There’s a strong connection between music and readers, and so music is very much a part of the way I tell stories. I’ve done this my entire writing life, but I’ve gotten more deliberate about it over time.
When I taught darkroom photography, I wanted to see how imagery and literature–two very different kinds of storytelling–might be used together to create something richer than either form on its own. So I would spend very long hours, usually at night, developing prints and trying to craft narrative to accompany them. Our darkroom had an old CD player, covered with black electrical tape to hide any lights from the control buttons, and I would bring a binder of CDs with me. It made solitary work in the dark a lot more enjoyable.
The darkroom was shared by anyone with a key, and around the time of my first phototext exhibition, another photographer started leaving these amazing mixes behind in the CD player. Whoever it was shared my taste, but they also were listening to things I’d never heard before–and almost all of it resounded with me. These mystery mixes were incredibly eclectic: one disc had Humanwine, Robert Johnson, Beirut, Tom Waits, Gil Scott-Heron and songs from the Hair soundtrack, and something about those choices just worked really well in that atmosphere–the red safety lights, vanilla scent of stop-bath, the water running through the wash drum.

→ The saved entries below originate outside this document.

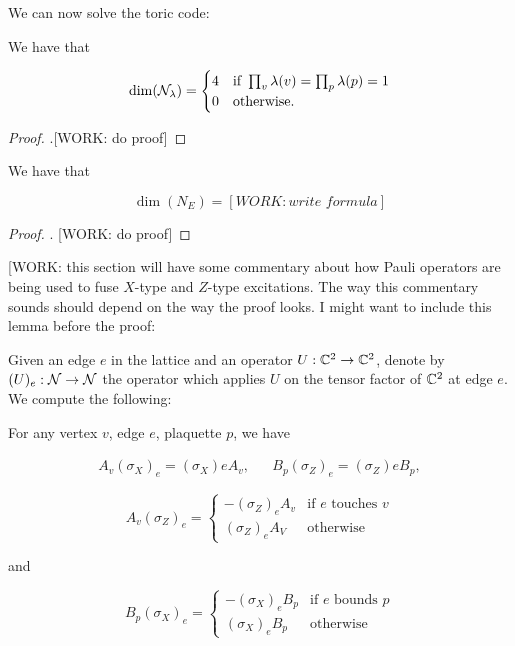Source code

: We can now solve the toric code:

\begin{proposition} We have that

\begin{equation*}
\dim(\mathcal{N}_{\lambda}) = 
\begin{cases}
4 & \text{if }\prod_{v}\lambda(v) = \prod_{p}\lambda(p) = 1\\
0 & \text{otherwise.}
\end{cases}
\end{equation*}

\end{proposition}
\begin{proof}.[WORK: do proof]
\end{proof}

\begin{corollary} We have that

$$\dim (N_{E})=[WORK: write\,\, formula]$$
\end{corollary}
\begin{proof} . [WORK: do proof]
\end{proof}

[WORK: this section will have some commentary about how Pauli operators are being used to fuse $X$-type and $Z$-type excitations. The way this commentary sounds should depend on the way the proof looks. I might want to include this lemma before the proof:

Given an edge $e$ in the lattice and an operator $U:\mathbb{C}^2\to \mathbb{C}^2$, denote by $(U)_e:\mathcal{N}\to\mathcal{N}$ the operator which applies $U$ on the tensor factor of $\mathbb{C}^2$ at edge $e$. We compute the following:

\begin{lemma} For any vertex $v$, edge $e$, plaquette $p$, we have

\begin{align*}
A_v  (\sigma_X)_e=(\sigma_X)e A_v, && B_p (\sigma_Z)_e=(\sigma_Z)e B_p,
\end{align*}

\begin{equation*}
A_v (\sigma_Z)_e=
\begin{cases}
- (\sigma_Z)_e A_v & \text{if $e$ touches $v$}\\
(\sigma_Z)_e A_V & \text{otherwise}
\end{cases}
\end{equation*}

and

\begin{equation*}
B_p (\sigma_X)_e=
\begin{cases}
- (\sigma_X)_e B_p & \text{if $e$ bounds $p$}\\
(\sigma_X)_e B_p & \text{otherwise}
\end{cases}
\end{equation*}


\end{lemma}

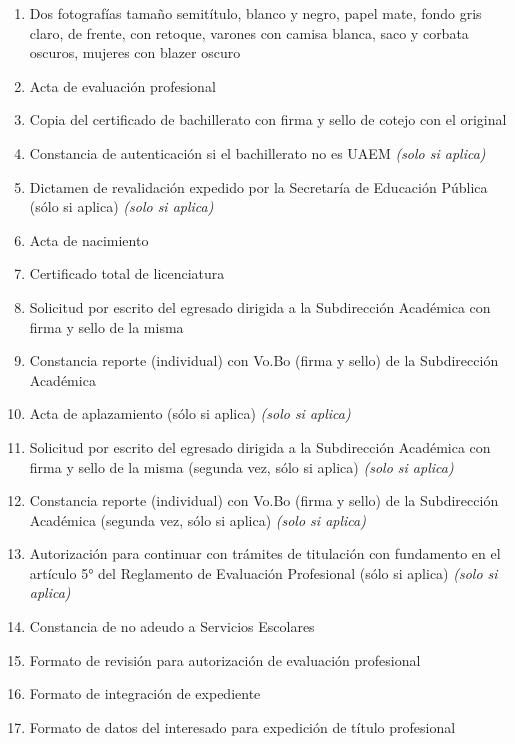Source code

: \begin{enumerate}
  \item Dos fotografías tamaño semitítulo, blanco y negro, papel mate, fondo gris claro, de frente, con retoque, varones con camisa blanca, saco y corbata oscuros, mujeres con blazer oscuro
  \item Acta de evaluación profesional
  \item Copia del certificado de bachillerato con firma y sello de cotejo con el original
  \item Constancia de autenticación si el bachillerato no es UAEM \emph{(solo si aplica)}
  \item Dictamen de revalidación expedido por la Secretaría de Educación Pública (sólo si aplica) \emph{(solo si aplica)}
  \item Acta de nacimiento
  \item Certificado total de licenciatura
  \item Solicitud por escrito del egresado dirigida a la Subdirección Académica con firma y sello de la misma
  \item Constancia reporte (individual) con Vo.Bo (firma y sello) de la Subdirección Académica
  \item Acta de aplazamiento (sólo si aplica) \emph{(solo si aplica)}
  \item Solicitud por escrito del egresado dirigida a la Subdirección Académica con firma y sello de la misma (segunda vez, sólo si aplica) \emph{(solo si aplica)}
  \item Constancia reporte (individual) con Vo.Bo (firma y sello) de la Subdirección Académica (segunda vez, sólo si aplica) \emph{(solo si aplica)}
  \item Autorización para continuar con trámites de titulación con fundamento en el artículo 5° del Reglamento de Evaluación Profesional (sólo si aplica) \emph{(solo si aplica)}
  \item Constancia de no adeudo a Servicios Escolares
  \item Formato de revisión para autorización de evaluación profesional
  \item Formato de integración de expediente
  \item Formato de datos del interesado para expedición de título profesional
\end{enumerate}
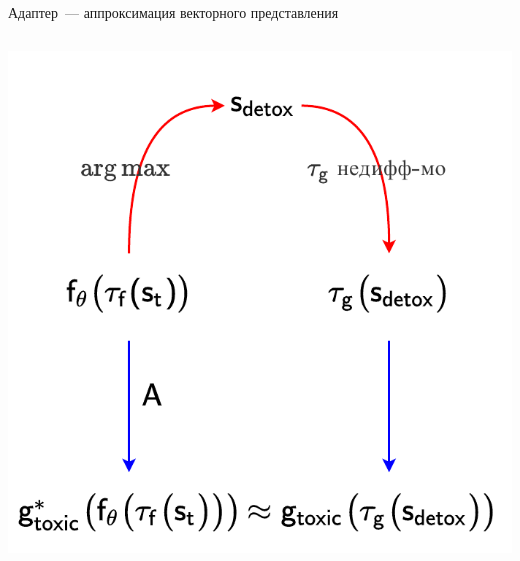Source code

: \documentclass[12pt, fleqn, xcolor=x11names, xcolor=table, aspectratio=169]{beamer}
\begin{document}
\begin{frame}{Адаптер~--- аппроксимация векторного представления}
\begin{columns}[c]
\includegraphics[width=1.2\textwidth, left]{images/pres_non_diff_loss.pdf}
\end{columns} 
\end{frame}

\end{document}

A new mix would appear every few days, and I began to think of whoever left them as the “Darkroom Compañera.” (I went with the feminine because so much of my musical taste had been influenced by boys and men. I liked the idea of another woman, working late into the night on her own project, creating these playlists and inadvertently introducing me to new artists).
At one point I found myself stuck on the “text” part of the phototext, unable to figure out how to tell a story that worked with the piece, unsure even who I was telling the story to. I thought about the compañera then. If I saw her (or him, or them), what would I say about this work? This person who understands instinctively that “Winter in America” is a perfect counterpoint to “Let the Sunshine In” when you’re struggling alone in a darkroom, trying to make something new? Picturing her as the reader somehow made the story easier to tell; I did it whenever the writing became difficult.
I never did learn her identity, and I’m sure she has no idea how much she and her music helped shape those stories. But I’m glad she left those compilations lying around when she did.